Education as Vital, Dynamic, Living
Real learning occurs when the learner wonders, asks why and how. At Ambleside School the teachers cultivate an atmosphere that is rich in great ideas and stimulates thought and dialogue. The teacher places the very best books before her students, books rich in content and ideas, books that engage the mind and imagination. Through the use of these “living books” students interact with authors, scientists, mathematicians, philosophers, historians, artists, poets, and explorers. Learn more about a “living education” here.
The Infinite Dignity and Potential of Each Child
Because students are born in God’s image, they are born with a great potential for a fruitful life full of varied interests and relationships. At Ambleside School, students are not identified or limited by their strengths or weaknesses. All students participate in a broad and rigorous curriculum where they calculate, solve, attend, explore, ponder, recite, paint and sing. The expectation that prevails within the school is that all students will learn and grow to their full potential as persons and attain their vast inheritance in Christ.

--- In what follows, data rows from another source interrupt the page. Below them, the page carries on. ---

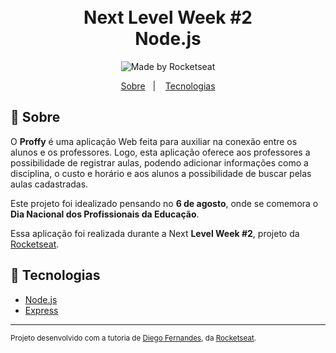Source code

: <h1 align="center">
    <br>Next Level Week #2<br/>
    Node.js
</h1>

<p align="center">
  <img alt="Made by Rocketseat" src="https://img.shields.io/badge/made%20by-Rocketseat-%237519C1?style=flat-square"><br/>
</p>
<p align="center">
  <a href="#bookmark-sobre">Sobre</a>&nbsp;&nbsp;&nbsp;|&nbsp;&nbsp;&nbsp;
  <a href="#rocket-tecnologias">Tecnologias</a>
</p>


## :bookmark: Sobre

O **Proffy** é uma aplicação Web feita para auxiliar na conexão entre os alunos e os professores. Logo, esta aplicação oferece aos professores a possibilidade de registrar aulas, podendo adicionar informações como a disciplina, o custo e horário e aos alunos a possibilidade de buscar pelas aulas cadastradas.
  
Este projeto foi idealizado pensando no **6 de agosto**, onde se comemora o **Dia Nacional dos Profissionais da Educação**.
  
Essa aplicação foi realizada durante a Next **Level Week #2**, projeto da [Rocketseat](https://rocketseat.com.br/).

## :rocket: Tecnologias

-  [Node.js](https://nodejs.org/en/)
-  [Express](https://expressjs.com/)


---
<sup>Projeto desenvolvido com a tutoria de [Diego Fernandes](https://github.com/diego3g), da [Rocketseat](rocketseat.com.br).</sup>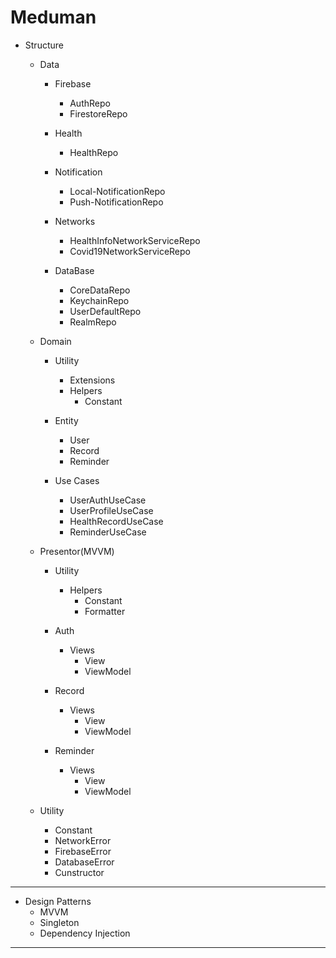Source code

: #  Meduman


- Structure
        
    - Data
        - Firebase
            - AuthRepo
            - FirestoreRepo
            
        - Health
            - HealthRepo
            
        - Notification
            - Local-NotificationRepo
            - Push-NotificationRepo
            
        - Networks
            - HealthInfoNetworkServiceRepo
            - Covid19NetworkServiceRepo
            
        - DataBase
            - CoreDataRepo
            - KeychainRepo
            - UserDefaultRepo
            - RealmRepo
        
    - Domain
        - Utility
            - Extensions
            - Helpers
                - Constant
                
        - Entity
            - User
            - Record
            - Reminder
            
        - Use Cases
            - UserAuthUseCase
            - UserProfileUseCase
            - HealthRecordUseCase
            - ReminderUseCase

    - Presentor(MVVM)
        - Utility
            - Helpers
                - Constant
                - Formatter
                
        - Auth
            - Views
                - View
                - ViewModel
                
        - Record
            - Views
                - View
                - ViewModel
                
        - Reminder
            - Views
                - View
                - ViewModel
                
    - Utility
        - Constant
        - NetworkError
        - FirebaseError
        - DatabaseError
        - Cunstructor
                
-------------------------------------------------------------------

- Design Patterns
    - MVVM
    - Singleton
    - Dependency Injection
    
-------------------------------------------------------------------
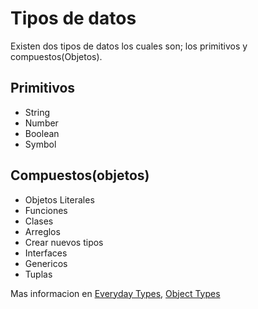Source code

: # Tipos de datos

Existen dos tipos de datos los cuales son; los primitivos y compuestos(Objetos).

## Primitivos

*   String
*   Number
*   Boolean
*   Symbol

## Compuestos(objetos)

*   Objetos Literales
*   Funciones
*   Clases
*   Arreglos
*   Crear nuevos tipos
*   Interfaces
*   Genericos
*   Tuplas

Mas informacion en [Everyday Types](https://www.typescriptlang.org/docs/handbook/2/everyday-types.html), [Object Types](https://www.typescriptlang.org/docs/handbook/2/objects.html)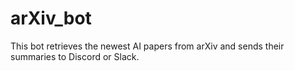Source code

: # arXiv_bot
This bot retrieves the newest AI papers from arXiv and sends their summaries to Discord or Slack.
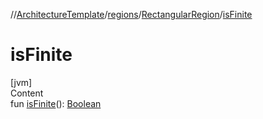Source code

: //[ArchitectureTemplate](../../index.md)/[regions](../index.md)/[RectangularRegion](index.md)/[isFinite](is-finite.md)



# isFinite  
[jvm]  
Content  
fun [isFinite](is-finite.md)(): [Boolean](https://kotlinlang.org/api/latest/jvm/stdlib/kotlin/-boolean/index.html)  



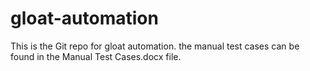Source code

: # gloat-automation
This is the Git repo for gloat automation. the manual test cases can be found in the Manual Test Cases.docx file.

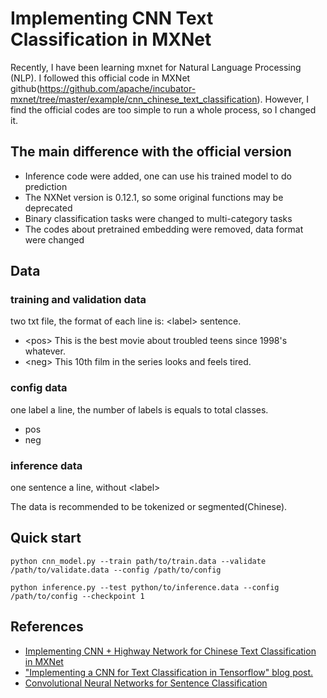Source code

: Implementing  CNN Text Classification in MXNet
============

Recently, I have been learning mxnet for Natural Language Processing (NLP). I followed this official code in MXNet github(https://github.com/apache/incubator-mxnet/tree/master/example/cnn_chinese_text_classification).
However, I find the official codes are too simple to run a whole process, so I changed it.

## The main difference with the official version
- Inference code were added, one can use his trained model to do prediction
- The NXNet version is 0.12.1, so some original functions may be deprecated
- Binary classification tasks were changed to multi-category tasks
- The codes about pretrained embedding were removed, data format were changed

## Data
### training and validation data
two txt file, the format of each line is: \<label> sentence.

- \<pos> This is the best movie about troubled teens since 1998's whatever.
- \<neg> This 10th film in the series looks and feels tired.

### config data
one label a line, the number of labels is equals to total classes.
- pos
- neg

### inference data
one sentence a line, without \<label>

The data is recommended to be tokenized or segmented(Chinese).


## Quick start
``python cnn_model.py --train path/to/train.data --validate /path/to/validate.data --config /path/to/config``

``python inference.py --test python/to/inference.data --config /path/to/config --checkpoint 1``

## References
- [Implementing CNN + Highway Network for Chinese Text Classification in MXNet](https://github.com/apache/incubator-mxnet/tree/master/example/cnn_chinese_text_classification)
- ["Implementing a CNN for Text Classification in Tensorflow" blog post.](http://www.wildml.com/2015/12/implementing-a-cnn-for-text-classification-in-tensorflow/)
- [Convolutional Neural Networks for Sentence Classification](http://arxiv.org/abs/1408.5882)

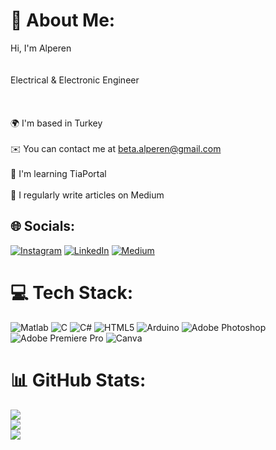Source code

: # 💫 About Me:
Hi, I'm  Alperen<br> <br><br>Electrical & Electronic Engineer<br><br><br><br>🌍  I'm based in Turkey<br><br>✉️  You can contact me at  beta.alperen@gmail.com<br><br>🧠  I'm learning TiaPortal<br><br>📝 I regularly write articles on Medium


## 🌐 Socials:
[![Instagram](https://img.shields.io/badge/Instagram-%23E4405F.svg?logo=Instagram&logoColor=white)](https://instagram.com/iamalprnn) [![LinkedIn](https://img.shields.io/badge/LinkedIn-%230077B5.svg?logo=linkedin&logoColor=white)](https://linkedin.com/in/https://www.linkedin.com/in/alperen-arda-b61619286?lipi=urn%3Ali%3Apage%3Ad_flagship3_profile_view_base_contact_details%3BD3D2vKklTCikukvxoxWGSQ%3D%3D) [![Medium](https://img.shields.io/badge/Medium-12100E?logo=medium&logoColor=white)](https://medium.com/@beta.alperen) 

# 💻 Tech Stack:
![Matlab]([https://img.shields.io/badge/c-%2300599C.svg?style=plastic&logo=c&logoColor=white](https://upload.wikimedia.org/wikipedia/commons/2/21/Matlab_Logo.png)) ![C](https://img.shields.io/badge/c-%2300599C.svg?style=plastic&logo=c&logoColor=white) ![C#](https://img.shields.io/badge/c%23-%23239120.svg?style=plastic&logo=csharp&logoColor=white) ![HTML5](https://img.shields.io/badge/html5-%23E34F26.svg?style=plastic&logo=html5&logoColor=white) ![Arduino](https://img.shields.io/badge/-Arduino-00979D?style=plastic&logo=Arduino&logoColor=white) ![Adobe Photoshop](https://img.shields.io/badge/adobe%20photoshop-%2331A8FF.svg?style=plastic&logo=adobe%20photoshop&logoColor=white) ![Adobe Premiere Pro](https://img.shields.io/badge/Adobe%20Premiere%20Pro-9999FF.svg?style=plastic&logo=Adobe%20Premiere%20Pro&logoColor=white) ![Canva](https://img.shields.io/badge/Canva-%2300C4CC.svg?style=plastic&logo=Canva&logoColor=white)
# 📊 GitHub Stats:
![](https://github-readme-stats.vercel.app/api?username=iamalprn&theme=highcontrast&hide_border=false&include_all_commits=false&count_private=false)<br/>
![](https://github-readme-streak-stats.herokuapp.com/?user=iamalprn&theme=highcontrast&hide_border=false)<br/>
![](https://github-readme-stats.vercel.app/api/top-langs/?username=iamalprn&theme=highcontrast&hide_border=false&include_all_commits=false&count_private=false&layout=compact)

<!-- Proudly created with GPRM ( https://gprm.itsvg.in ) -->
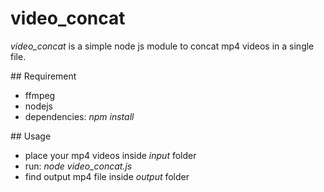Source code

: # video_concat

*video_concat* is a simple node js module to concat mp4 videos in a
single file.

## Requirement

* ffmpeg
* nodejs
* dependencies: *npm install*

## Usage

* place your mp4 videos inside *input* folder
* run: *node video_concat.js*
* find output mp4 file inside *output* folder
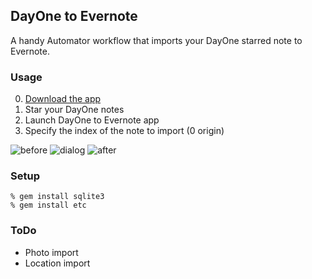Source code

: DayOne to Evernote
------------------

A handy Automator workflow that imports your DayOne starred note to Evernote.

### Usage

0. [Download the app](https://github.com/downloads/mootoh/DayOneToEvernote/DayOneToEvernote.zip)
1. Star your DayOne notes
2. Launch DayOne to Evernote app
3. Specify the index of the note to import (0 origin)

![before](https://raw.github.com/mootoh/DayOneToEvernote/master/doc/before.png)
![dialog](https://raw.github.com/mootoh/DayOneToEvernote/master/doc/dialog.png)
![after](https://raw.github.com/mootoh/DayOneToEvernote/master/doc/after.png)

### Setup

    % gem install sqlite3
    % gem install etc

### ToDo

- Photo import
- Location import
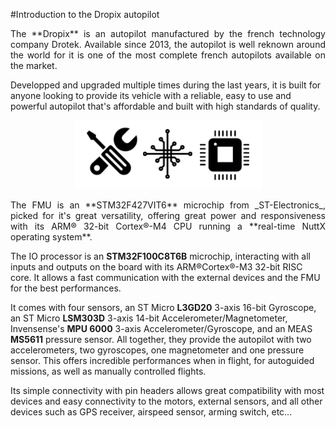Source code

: #Introduction to the Dropix autopilot

<p align="justify">The **Dropix** is an autopilot manufactured by the french technology company Drotek. Available since 2013, the autopilot is well reknown around the world for it is one of the most complete french autopilots available on the market. 

Developped and upgraded multiple times during the last years, it is built for anyone looking to provide its vehicle with a reliable, easy to use and powerful autopilot that's affordable and built with high standards of quality.</p> 

<p align="center">
  <img src="./images/ico1.png?raw=true" alt="Hardware"/>
</p>

<p align="justify">The FMU is an **STM32F427VIT6** microchip from _ST-Electronics_, picked for it's great versatility, offering great power and responsiveness with its ARM® 32-bit Cortex®-M4 CPU running a **real-time NuttX operating system**.

The IO processor is an **STM32F100C8T6B** microchip, interacting with all inputs and outputs on the board with its ARM®Cortex®-M3 32-bit RISC core. It allows a fast communication with the external devices and the FMU for the best performances. 

It comes with four sensors, an ST Micro **L3GD20** 3-axis 16-bit Gyroscope, an ST Micro **LSM303D** 3-axis 14-bit Accelerometer/Magnetometer, Invensense's **MPU 6000** 3-axis Accelerometer/Gyroscope, and an MEAS **MS5611** pressure sensor. All together, they provide the autopilot with two accelerometers, two gyroscopes, one magnetometer and one pressure sensor. This offers incredible performances when in flight, for autoguided missions, as well as manually controlled flights.

Its simple connectivity with pin headers allows great compatibility with most devices and easy connectivity to the motors, external sensors, and all other devices such as GPS receiver, airspeed sensor, arming switch, etc...</p>
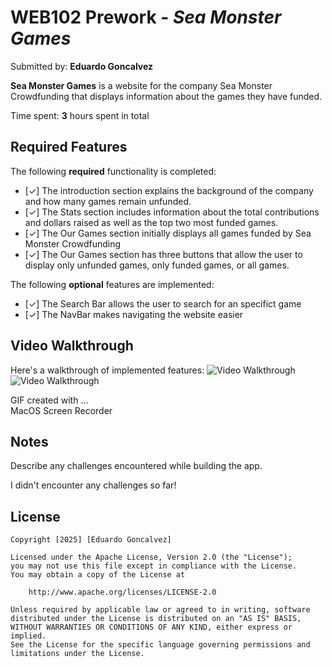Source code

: # WEB102 Prework - *Sea Monster Games*

Submitted by: **Eduardo Goncalvez**

**Sea Monster Games** is a website for the company Sea Monster Crowdfunding that displays information about the games they have funded.

Time spent: **3** hours spent in total

## Required Features

The following **required** functionality is completed:

* [✓] The introduction section explains the background of the company and how many games remain unfunded.
* [✓] The Stats section includes information about the total contributions and dollars raised as well as the top two most funded games.
* [✓] The Our Games section initially displays all games funded by Sea Monster Crowdfunding
* [✓] The Our Games section has three buttons that allow the user to display only unfunded games, only funded games, or all games.

The following **optional** features are implemented:

* [✓] The Search Bar allows the user to search for an specifict game 
* [✓] The NavBar makes navigating the website easier 

## Video Walkthrough

Here's a walkthrough of implemented features:
<img src='assets/WEB102 Prework.gif' title='Video Walkthrough' width='' alt='Video Walkthrough' />
<img src='assets/WEB102 Prework 2.gif' title='Video Walkthrough' width='' alt='Video Walkthrough' />
<!-- Replace this with whatever GIF tool you used! -->
GIF created with ...  
MacOS Screen Recorder
<!-- Recommended tools:
[Kap](https://getkap.co/) for macOS
[ScreenToGif](https://www.screentogif.com/) for Windows
[peek](https://github.com/phw/peek) for Linux. -->

## Notes

Describe any challenges encountered while building the app.

I didn't encounter any challenges so far! 

## License

    Copyright [2025] [Eduardo Goncalvez]

    Licensed under the Apache License, Version 2.0 (the "License");
    you may not use this file except in compliance with the License.
    You may obtain a copy of the License at

        http://www.apache.org/licenses/LICENSE-2.0

    Unless required by applicable law or agreed to in writing, software
    distributed under the License is distributed on an "AS IS" BASIS,
    WITHOUT WARRANTIES OR CONDITIONS OF ANY KIND, either express or implied.
    See the License for the specific language governing permissions and
    limitations under the License.
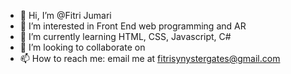 - 👋 Hi, I’m @Fitri Jumari
- 👀 I’m interested in Front End web programming and AR
- 🌱 I’m currently learning HTML, CSS, Javascript, C#
- 💞️ I’m looking to collaborate on 
- 📫 How to reach me: email me at fitrisynystergates@gmail.com

<!---
fitri2o/fitri2o is a ✨ special ✨ repository because its `README.md` (this file) appears on your GitHub profile.
You can click the Preview link to take a look at your changes.
--->
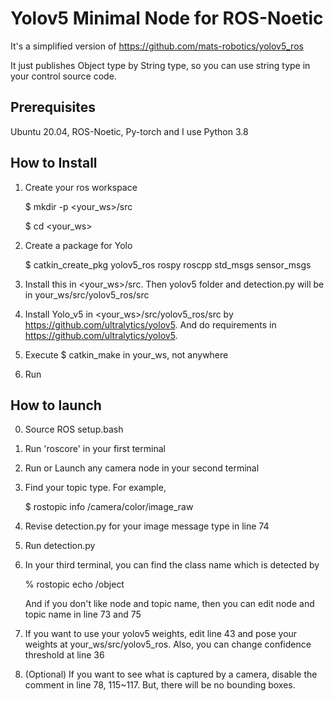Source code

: # Yolov5 Minimal Node for ROS-Noetic
It's a simplified version of https://github.com/mats-robotics/yolov5_ros

It just publishes Object type by String type, so you can use string type in your control source code. 

## Prerequisites
Ubuntu 20.04, ROS-Noetic, Py-torch
and I use Python 3.8

## How to Install
1. Create your ros workspace

    $ mkdir -p <your_ws>/src
    
    $ cd <your_ws>
    
    
3. Create a package for Yolo
    
    $ catkin_create_pkg yolov5_ros rospy roscpp std_msgs sensor_msgs
    
4. Install this in <your_ws>/src. Then yolov5 folder and detection.py will be in your_ws/src/yolov5_ros/src
5. Install Yolo_v5 in <your_ws>/src/yolov5_ros/src by https://github.com/ultralytics/yolov5.
   And do requirements in https://github.com/ultralytics/yolov5.
7. Execute $ catkin_make in your_ws, not anywhere
8. Run

## How to launch
0. Source ROS setup.bash
1. Run 'roscore' in your first terminal
2. Run or Launch any camera node in your second terminal
3. Find your topic type. For example,
    
    $ rostopic info /camera/color/image_raw
    
6. Revise detection.py for your image message type in line 74
7. Run detection.py
8. In your third terminal, you can find the class name which is detected by
    
    % rostopic echo /object
    
   And if you don't like node and topic name, then you can edit node and topic name in line 73 and 75
11. If you want to use your yolov5 weights, edit line 43 and pose your weights at your_ws/src/yolov5_ros. Also, you can change confidence threshold at line 36
12. (Optional) If you want to see what is captured by a camera, disable the comment in line 78, 115~117. But, there will be no bounding boxes.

A Non-Competitive, Stimulating Atmosphere
Administration, faculty and students are held to the highest standard in their way of relating to one another. In an atmosphere of sincerity and truth, students are free to learn for the pleasure of knowing. Students do not compete with their peers for rank, grades or prizes. Learning is the focus, not besting a classmate. Great ideas, great works of literature, great works of art, the glory of the created world, and the common experiences of life are placed before the students to observe, explore and understand.
The Priority of the Relational Life
Students live in relationship with God, self, others, the world of ideas, and all of creation. Teachers cultivate these relationships through a broad and challenging curriculum, and all members of the school community are expected to relate according to the principles of Jesus Christ. Ambleside School adheres to the principles God has established for human relationships and recognizes both the authority and the responsibility given to leaders.
The Discipline of Habit
At Ambleside School, we consider the process of student work as important as the end product. Rather than developing persons who are able to study well for the next exam, we are interested in helping students develop a life of study. The teacher is to ask such questions as: Did she pay attention? Did he put forth effort? And was she thorough? We believe school is a place to develop habits that will serve students throughout their lives.
While recognizing that students have various levels of gifting, it is the expectation of Ambleside administration and faculty that every student will develop the habits necessary for producing work of the highest quality, and will grow into the fullness of their God-given potential.
The Importance of Delight and of Struggle
Students will naturally delight in the feast of great ideas set before them. They will savor them and grow in the ability to enjoy and celebrate their relations with persons, ideas, and creation. But they will also at times struggle. We consider the struggle to be as essential to the learning process as the delight. Students must learn to labor with problems not yet grasped, to remain on task when uncertain of the outcome, to struggle to completion when mind and hand are tired, to experience the rewards and negative consequences of their actions. There will be no growth in character without the struggle.
Foremost among the enemies of the delight and the struggle necessary for the cultivation of a learner are entertainment and indulgence. In the classroom, entertainment and indulgence both encourage passivity. To grow, a student must be strenuously engaged in the work of learning.